Only one stretch of the data below should be repeated: the lines from the line containing "This project was" through the line containing "For Project Labled", inclusive, exactly as they are.

[Collected data entries]
+---+

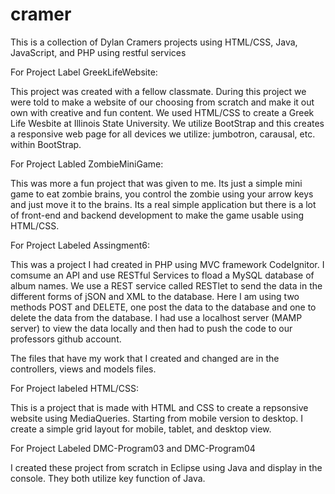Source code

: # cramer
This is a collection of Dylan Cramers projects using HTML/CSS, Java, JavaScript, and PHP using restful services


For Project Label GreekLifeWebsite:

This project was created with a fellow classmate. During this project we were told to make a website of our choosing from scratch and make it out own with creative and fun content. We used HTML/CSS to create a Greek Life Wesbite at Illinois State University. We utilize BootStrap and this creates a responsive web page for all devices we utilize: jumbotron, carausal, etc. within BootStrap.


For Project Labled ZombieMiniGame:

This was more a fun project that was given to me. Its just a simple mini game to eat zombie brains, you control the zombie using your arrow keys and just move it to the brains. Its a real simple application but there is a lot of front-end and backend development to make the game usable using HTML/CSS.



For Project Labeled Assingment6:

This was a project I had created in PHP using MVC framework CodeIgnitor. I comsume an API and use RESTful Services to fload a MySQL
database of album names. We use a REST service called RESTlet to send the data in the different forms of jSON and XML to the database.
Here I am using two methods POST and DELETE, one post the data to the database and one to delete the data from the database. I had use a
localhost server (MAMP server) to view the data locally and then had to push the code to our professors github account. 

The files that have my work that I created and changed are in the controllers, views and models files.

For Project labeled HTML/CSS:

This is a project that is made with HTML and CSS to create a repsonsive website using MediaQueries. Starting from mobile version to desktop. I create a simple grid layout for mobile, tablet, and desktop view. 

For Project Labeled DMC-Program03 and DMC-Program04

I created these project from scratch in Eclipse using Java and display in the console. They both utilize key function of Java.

+---+

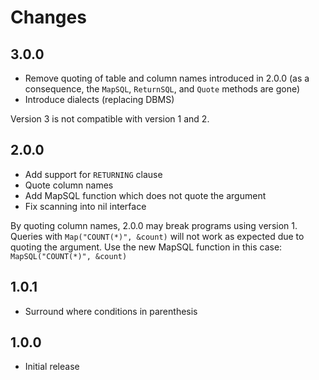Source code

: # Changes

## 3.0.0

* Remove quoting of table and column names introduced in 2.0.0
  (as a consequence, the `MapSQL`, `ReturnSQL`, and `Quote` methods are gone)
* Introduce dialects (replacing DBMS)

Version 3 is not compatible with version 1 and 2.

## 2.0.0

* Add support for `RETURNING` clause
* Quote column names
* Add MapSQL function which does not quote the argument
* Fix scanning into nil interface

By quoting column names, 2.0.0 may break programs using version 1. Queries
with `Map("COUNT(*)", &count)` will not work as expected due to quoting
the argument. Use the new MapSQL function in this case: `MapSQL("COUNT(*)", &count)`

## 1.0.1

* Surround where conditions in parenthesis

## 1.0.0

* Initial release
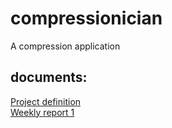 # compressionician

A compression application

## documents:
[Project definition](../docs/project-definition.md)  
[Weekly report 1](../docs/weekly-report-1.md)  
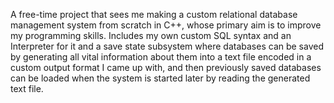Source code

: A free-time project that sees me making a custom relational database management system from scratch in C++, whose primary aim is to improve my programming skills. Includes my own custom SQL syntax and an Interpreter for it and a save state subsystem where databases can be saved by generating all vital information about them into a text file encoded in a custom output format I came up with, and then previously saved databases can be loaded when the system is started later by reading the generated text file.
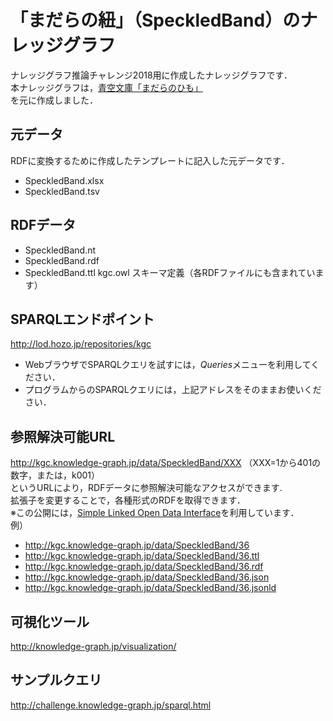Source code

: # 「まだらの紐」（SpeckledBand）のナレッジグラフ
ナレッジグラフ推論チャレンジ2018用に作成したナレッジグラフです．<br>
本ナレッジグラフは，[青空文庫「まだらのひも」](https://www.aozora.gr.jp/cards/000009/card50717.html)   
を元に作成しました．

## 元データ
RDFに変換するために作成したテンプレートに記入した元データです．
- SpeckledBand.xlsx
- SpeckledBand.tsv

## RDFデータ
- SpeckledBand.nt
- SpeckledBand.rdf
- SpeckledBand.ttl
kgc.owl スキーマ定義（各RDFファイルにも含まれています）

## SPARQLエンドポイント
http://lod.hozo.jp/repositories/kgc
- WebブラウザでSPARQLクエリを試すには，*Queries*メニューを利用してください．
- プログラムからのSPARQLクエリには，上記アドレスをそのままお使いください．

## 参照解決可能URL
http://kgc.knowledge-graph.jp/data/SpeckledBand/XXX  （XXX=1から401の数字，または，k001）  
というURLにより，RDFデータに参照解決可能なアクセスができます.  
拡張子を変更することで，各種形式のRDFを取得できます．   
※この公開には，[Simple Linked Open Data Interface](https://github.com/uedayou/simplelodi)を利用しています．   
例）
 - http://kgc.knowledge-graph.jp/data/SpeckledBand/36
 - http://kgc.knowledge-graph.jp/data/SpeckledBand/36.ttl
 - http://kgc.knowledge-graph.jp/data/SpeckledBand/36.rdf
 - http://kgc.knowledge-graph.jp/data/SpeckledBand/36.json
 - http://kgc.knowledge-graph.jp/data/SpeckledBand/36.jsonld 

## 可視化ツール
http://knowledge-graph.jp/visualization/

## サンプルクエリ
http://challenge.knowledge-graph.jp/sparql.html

+---+

### SOLUTION FOR THIS EXERCISE:
This project was created with a fellow classmate. During this project we were told to make a website of our choosing from scratch and make it out own with creative and fun content. We used HTML/CSS to create a Greek Life Wesbite at Illinois State University. We utilize BootStrap and this creates a responsive web page for all devices we utilize: jumbotron, carausal, etc. within BootStrap.


For Project Labled ZombieMiniGame:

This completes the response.